_What is expected_
What is needed is an exact transcription of the listing, with the images removed.

_The data_
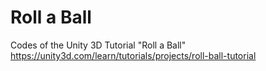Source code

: # Roll a Ball
Codes of the Unity 3D Tutorial "Roll a Ball" https://unity3d.com/learn/tutorials/projects/roll-ball-tutorial
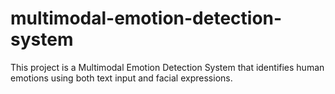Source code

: # multimodal-emotion-detection-system
This project is a Multimodal Emotion Detection System that identifies human emotions using both text input and facial expressions.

_Your solution_
Source code

: # Roll a Ball
Codes of the Unity 3D Tutorial "Roll a Ball" https://unity3d.com/learn/tutorials/projects/roll-ball-tutorial
Source code

: # multimodal-emotion-detection-system
This project is a Multimodal Emotion Detection System that identifies human emotions using both text input and facial expressions.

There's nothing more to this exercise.